Tao Voting - Quiet Ending Period and Quiet Ending Extension

Greetings 1hive,
This topic is a repost from the TEC forum educating DAOs and Commons Communities about Disputable Voting. (Writing credit to myself for the original article)

Any feedback or insight into the dynamics of these parameters is welcome!

Quiet Ending

One of the unique features of Tao Voting is Quiet Ending. This checks for flipped outcomes during the final portion of the Vote Duration and adds more voting time in the event of a flip.

What is Quiet Ending Period?

This a the specified amount of time within the latter part of the Vote Duration. During the Quiet Ending Period if the voting outcomes changes from “yes” to “no” or vice versa it will trigger the Quiet Ending Extension. The Quiet Ending Period can only happen once during a vote. Voting will close normally if the outcome does not change during the Quiet Ending Period.

What is Quiet Ending Extension?

This is the voting duration extension that triggers only from a vote outcome flipping during the Quiet Ending Period. This will add the specified amount of time to the vote duration allowing any voters (except Delegates) more time to vote. If an outcome is flipped again during the Quiet Ending Extension another extension will trigger. There is no limit on how many times an extension can be triggered. Voting closes once there is no change of outcome during this extension period.

Implications & Parameter Options

These parameters are set in days. Quiet Ending Period is limited by the Vote Duration since it cannot extend past the total eligible voting duration of a proposal. Quiet Ending Extension however since it adds time is not constrained by the initial Vote Duration.
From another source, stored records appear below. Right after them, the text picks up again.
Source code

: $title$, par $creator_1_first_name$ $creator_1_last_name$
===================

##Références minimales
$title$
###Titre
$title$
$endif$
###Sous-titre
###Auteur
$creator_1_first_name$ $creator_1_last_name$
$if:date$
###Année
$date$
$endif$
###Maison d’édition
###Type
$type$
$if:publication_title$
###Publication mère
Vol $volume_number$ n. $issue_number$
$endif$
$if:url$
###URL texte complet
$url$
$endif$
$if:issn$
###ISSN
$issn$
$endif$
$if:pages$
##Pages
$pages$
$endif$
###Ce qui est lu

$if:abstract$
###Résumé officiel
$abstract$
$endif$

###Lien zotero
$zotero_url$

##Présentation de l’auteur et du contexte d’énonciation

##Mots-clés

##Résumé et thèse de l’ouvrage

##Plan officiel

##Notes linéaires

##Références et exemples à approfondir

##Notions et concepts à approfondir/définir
The intention behind this mechanic is to allow time for more voter input in the event of a contentious vote. It can also act as a safeguard if a member, particularly a whale, tries to flip a voting outcome at the last moment.

Suggested Range

Quiet Ending Period

Anywhere from 50% to 10% of the Vote Duration is suggested for the Quiet Ending Period. However, since this parameter is expressed in days it is suggested to round to the nearest whole day.

Example:

The Vote Duration is 9 days.
Your desired Quiet Ending Period is 20% of the Vote Duration, which equals 1.8 days.
For sanity and simplicity we round up to a whole number giving us 2 days for the Quiet Ending Period.

Quiet Ending Extension

In order to accomodate various timezones and schedules a range of 1-3 days is recommended for the Quiet Ending Extension, also taking into special consideration that this can trigger multiple times.

Related Parameters

Vote Duration (days)
Delegated Voting Period (days)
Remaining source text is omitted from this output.